A national database is a tool, not a panacea, for healthcare worker background checks.
After some 13 years of bureaucratic delay, the federal government is now providing hospitals with access to a national database that records disciplinary actions taken in the 50 states against all licensed medical professionals.
The Healthcare Integrity and Protection Data Bank, created in 1997 under Section 1921 of the Social Security Act, already has data compiled from state medical professional licensing boards across the nation, but hospitals haven't been able to access it, until now.
The Office of Management and Budget gave its final approval in late January, so the data will be dropped into the already accessible National Practitioner Data Bank, which monitors physicians and dentists.
"It will give the entities that have the ability to inquire into information in NPDB far more information than they had in the past," says David Bowman, a spokesman for the Health Resources and Services Administration. "The major consequence will be that private-sector hospitals will have access to adverse licensure actions taken against all licensed healthcare professionals, nurses, podiatrists, chiropractors, and not just physicians and dentists, as was the case before."
While the databank will facilitate background checks, it is not a one-stop shop for healthcare professional vetting.
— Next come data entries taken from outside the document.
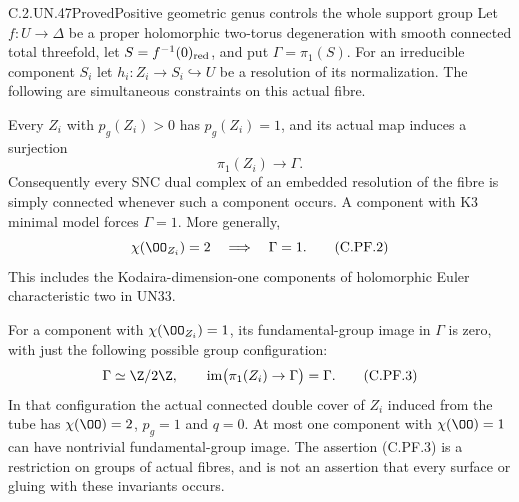 \begin{statement}{C.2.UN.47}{Proved}{Positive geometric genus controls the whole support group}
Let $f:U\to\Delta$ be a proper holomorphic two-torus degeneration
with smooth connected total threefold, let $S=f^{-1}(0)_{\rm red}$,
and put $\Gamma=\pi_1(S)$. For an irreducible component $S_i$ let
$h_i:Z_i\to S_i\hookrightarrow U$ be a resolution of its normalization.
The following are simultaneous constraints on this actual fibre.

Every $Z_i$ with $p_g(Z_i)>0$ has $p_g(Z_i)=1$, and its actual
map induces a surjection
\[
                         \pi_1(Z_i)\longrightarrow\Gamma .
                                                        \tag{C.PF.1}
\]
Consequently every SNC dual complex of an embedded resolution of
the fibre is simply connected whenever such a component occurs.
A component with K3 minimal model forces $\Gamma=1$.
More generally,
\[
                    \chi(\OO_{Z_i})=2
                         \quad\Longrightarrow\quad\Gamma=1 .
                                                        \tag{C.PF.2}
\]
This includes the Kodaira-dimension-one components of holomorphic
Euler characteristic two in UN33.

For a component with $\chi(\OO_{Z_i})=1$, its fundamental-group
image in $\Gamma$ is zero, with just the following possible
group configuration:
\[
 \Gamma\simeq\Z/2\Z,\qquad
 \operatorname{im}\bigl(\pi_1(Z_i)\to\Gamma\bigr)=\Gamma .
                                                        \tag{C.PF.3}
\]
In that configuration the actual connected double cover of $Z_i$
induced from the tube has
$\chi(\OO)=2$, $p_g=1$ and $q=0$. At most one component with
$\chi(\OO)=1$ can have nontrivial fundamental-group image.
The assertion (C.PF.3) is a restriction on groups of actual fibres,
and is not an assertion that every surface or gluing with these
invariants occurs.
\end{statement}

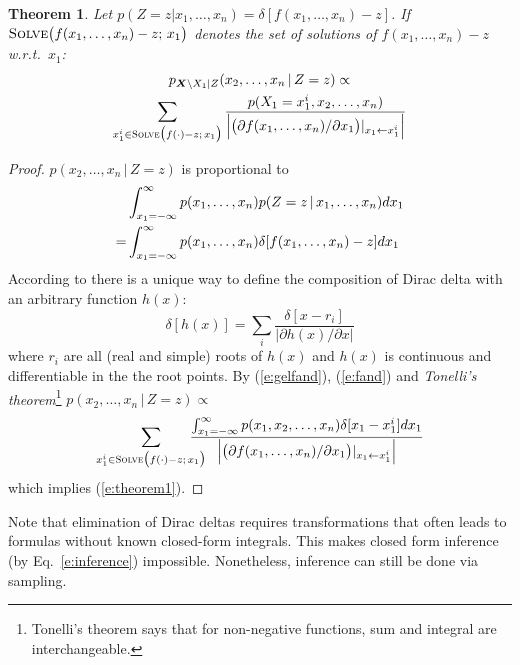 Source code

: \documentclass{article}
\newtheorem{theorem}{Theorem}
\newcommand{\pr}{p}
\begin{document}
\begin{theorem} 
\label{theorem1}
Let {\footnotesize $\pr(Z\!=\!z | x_1, \ldots, x_n) = \delta[f(x_1, \ldots, x_n)-z]$}.
If {\footnotesize$\textsc{Solve}\big( f(x_1, \ldots, x_n) - z ; \, x_1 \big)$} denotes the set of solutions of 
$f(x_1, \ldots, x_n)-z$ w.r.t.\ $x_1$:
\begin{multline}
\label{e:theorem1}
p_{\boldsymbol{X}\backslash X_1 | Z}(x_2, \ldots, x_n \,|\, Z=z) \propto \\
\sum_{x_1^i \in \textsc{Solve}\big( f(\cdot) - z ; \, x_1 \big)} 
\frac{p(X_1=x_1^i, x_2, \ldots, x_n)}
{\Big|\big(\partial f(x_1, \ldots, x_n) / \partial x_1 \big)|_{x_1 \leftarrow x_1^i} \Big|}
\end{multline}
\end{theorem}
\begin{proof}
$p(x_2, \ldots, x_n \,|\, Z=z)$ is proportional to
\begin{align}
%
%
%
&\int_{x_1=-\infty}^{\infty}p(x_1, \ldots, x_n)p(Z=z \,|\, x_1, \ldots, x_n) dx_1 \notag\\
%
=&\int_{x_1=-\infty}^{\infty}p(x_1, \ldots, x_n)
\delta[f(x_1, \ldots, x_n) - z] dx_1 
\label{e:fand}
\end{align}
According to \cite{gel1964generalized}
there is a unique way to define the composition of Dirac delta with 
an arbitrary function $h(x)$:
\begin{equation}
\label{e:gelfand}
\delta[h(x)] = \sum_{i} \frac{\delta[x - r_i]}{|\partial h(x)/\partial x|}
\end{equation}
where $r_i$ are all (real and simple) roots of $h(x)$ and $h(x)$ is continuous and differentiable in the the root points. By (\ref{e:gelfand}), (\ref{e:fand}) and 
\emph{Tonelli's theorem}\footnote{Tonelli's theorem says that for non-negative functions, sum and integral are interchangeable.} 
$\pr(x_2, \ldots, x_n \,|\, Z = z) \propto$
\begin{equation*}
\sum_{x_1^i \in \textsc{Solve}\big( f(\cdot) - z ; \, x_1 \big)} \!\!\!\!\!\!\!\!
\frac{\int_{x_1 = -\infty}^{\infty} p(x_1, x_2, \ldots, x_n)  \delta[x_1 - x_1^i] d x_1}
{\Big|\big(\partial f(x_1, \ldots, x_n) / \partial x_1 \big)|_{x_1 \leftarrow x_1^i} \Big|}
\end{equation*}
which implies (\ref{e:theorem1}).
\end{proof}
%
Note that elimination of Dirac deltas requires transformations 
that often leads to formulas without known closed-form integrals.
This makes closed form inference (by Eq.~\ref{e:inference}) impossible.
Nonetheless, inference can still be done via sampling.
\end{document}
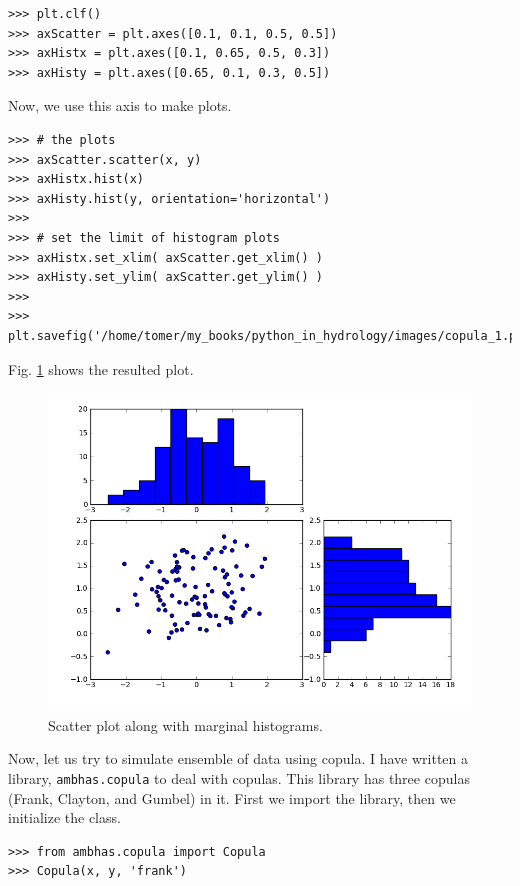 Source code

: \documentclass[10pt]{book}
\begin{document}
{\beforeverb \begin{verbatim}
>>> plt.clf()
>>> axScatter = plt.axes([0.1, 0.1, 0.5, 0.5])
>>> axHistx = plt.axes([0.1, 0.65, 0.5, 0.3])
>>> axHisty = plt.axes([0.65, 0.1, 0.3, 0.5])
\end{verbatim} \afterverb

Now, we use this axis to make plots. 
\beforeverb \begin{verbatim}
>>> # the plots
>>> axScatter.scatter(x, y)
>>> axHistx.hist(x)
>>> axHisty.hist(y, orientation='horizontal')
>>> 
>>> # set the limit of histogram plots
>>> axHistx.set_xlim( axScatter.get_xlim() )
>>> axHisty.set_ylim( axScatter.get_ylim() )
>>> 
>>> plt.savefig('/home/tomer/my_books/python_in_hydrology/images/copula_1.png')
\end{verbatim} \afterverb

Fig. \ref{fig:copula1} shows the resulted plot. 
\beforefig
\begin{figure}[h!]
  \centering
    \includegraphics[scale=0.5]{images/copula_1.png}
  \caption{Scatter plot along with marginal histograms.}
   \label{fig:copula1}
\end{figure}
\afterfig

Now, let us try to simulate ensemble of data using copula. I have written a library, \verb"ambhas.copula" to deal with copulas. This library has three copulas (Frank, Clayton, and Gumbel) in it. First we import the library, then we initialize the class. 

\beforeverb \begin{verbatim}
>>> from ambhas.copula import Copula
>>> Copula(x, y, 'frank')
\end{verbatim} \afterverb

}
\end{document}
In fact, it's already created a new set of issues.
First, there is the question of who can—and who cannot—access the data. Mostly, the data will be limited to hospitals and medical and professional associations that conduct formal peer review. That leaves out temporary nurse staffing agencies, which would greatly benefit from the access, says Marcia Faller, executive vice president and chief clinical officer of San Diego-based staffing provider AMN Healthcare.
"We are trying to do the right thing. We don't always have access to the information we need," Faller says. "Instead, we rely on the state boards of nursing to give us the information we need to know about whether or not a nurse's license has been suspended or revoked."
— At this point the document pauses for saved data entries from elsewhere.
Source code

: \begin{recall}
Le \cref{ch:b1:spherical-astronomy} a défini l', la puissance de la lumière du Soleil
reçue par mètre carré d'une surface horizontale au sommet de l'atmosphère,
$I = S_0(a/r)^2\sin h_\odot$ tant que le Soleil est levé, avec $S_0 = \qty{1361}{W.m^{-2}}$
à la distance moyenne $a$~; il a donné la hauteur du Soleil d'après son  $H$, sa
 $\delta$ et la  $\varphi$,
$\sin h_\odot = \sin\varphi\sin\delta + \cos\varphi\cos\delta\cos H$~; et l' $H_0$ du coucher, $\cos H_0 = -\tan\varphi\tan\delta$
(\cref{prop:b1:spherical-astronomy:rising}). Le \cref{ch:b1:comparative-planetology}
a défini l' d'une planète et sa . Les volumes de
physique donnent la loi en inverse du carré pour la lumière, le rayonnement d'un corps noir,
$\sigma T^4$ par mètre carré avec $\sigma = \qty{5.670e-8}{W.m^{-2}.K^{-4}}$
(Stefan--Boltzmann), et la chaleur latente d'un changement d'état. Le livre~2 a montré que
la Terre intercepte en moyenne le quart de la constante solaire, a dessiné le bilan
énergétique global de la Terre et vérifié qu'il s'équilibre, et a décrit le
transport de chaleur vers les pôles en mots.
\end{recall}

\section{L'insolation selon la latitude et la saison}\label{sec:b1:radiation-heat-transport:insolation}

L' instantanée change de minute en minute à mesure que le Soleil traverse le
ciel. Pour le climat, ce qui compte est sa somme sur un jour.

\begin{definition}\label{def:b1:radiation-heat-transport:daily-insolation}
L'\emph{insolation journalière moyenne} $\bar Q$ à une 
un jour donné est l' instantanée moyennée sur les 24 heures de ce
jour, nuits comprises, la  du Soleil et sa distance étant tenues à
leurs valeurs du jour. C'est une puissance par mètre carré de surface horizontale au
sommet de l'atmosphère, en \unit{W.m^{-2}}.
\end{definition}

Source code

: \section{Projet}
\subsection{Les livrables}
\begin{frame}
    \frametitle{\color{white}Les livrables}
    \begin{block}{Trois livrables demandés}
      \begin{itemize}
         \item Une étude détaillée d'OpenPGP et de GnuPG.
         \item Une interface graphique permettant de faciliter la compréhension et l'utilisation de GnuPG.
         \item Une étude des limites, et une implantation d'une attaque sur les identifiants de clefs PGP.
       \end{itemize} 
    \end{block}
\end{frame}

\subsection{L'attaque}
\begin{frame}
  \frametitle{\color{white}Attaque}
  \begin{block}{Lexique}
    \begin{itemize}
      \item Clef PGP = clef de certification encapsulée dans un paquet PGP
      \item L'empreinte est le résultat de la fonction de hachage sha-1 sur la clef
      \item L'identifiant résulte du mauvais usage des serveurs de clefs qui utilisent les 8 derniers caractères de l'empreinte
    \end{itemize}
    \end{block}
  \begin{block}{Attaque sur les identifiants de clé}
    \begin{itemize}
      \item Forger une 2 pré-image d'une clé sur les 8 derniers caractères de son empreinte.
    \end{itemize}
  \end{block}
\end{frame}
Faller says staffing agencies can access the data directly if they are designated an agent of a provider "but that is not something that is rampant out in the industry."
Bernard H. Becker, vice president and chief human resources officer at Topeka, KS-based Stormont-Vail HealthCare and member of the Kansas State Board of Nursing, says he's not sure if a national data base will be all that helpful.
"My perspective on the exchange of information between states is that it's very inefficient and haphazard and hit-or-miss," he says. "Merely for the federal government to legislate an obligation to share information doesn't mean that is going to happen. You've got 50 different state regulatory agencies in nursing that by statute and regulation in each state says, 'Here is what you can share and here is what you cannot share.'"
There are also technological hurdles that have to be cleared. "Even if we want to share that information and we are given free rein and safe harbor from future claims by licensees that we are sharing information inappropriately, making that happen is still going to be difficult because you don't have a common database that all 50 states are part of, at least in the nursing world," Becker says.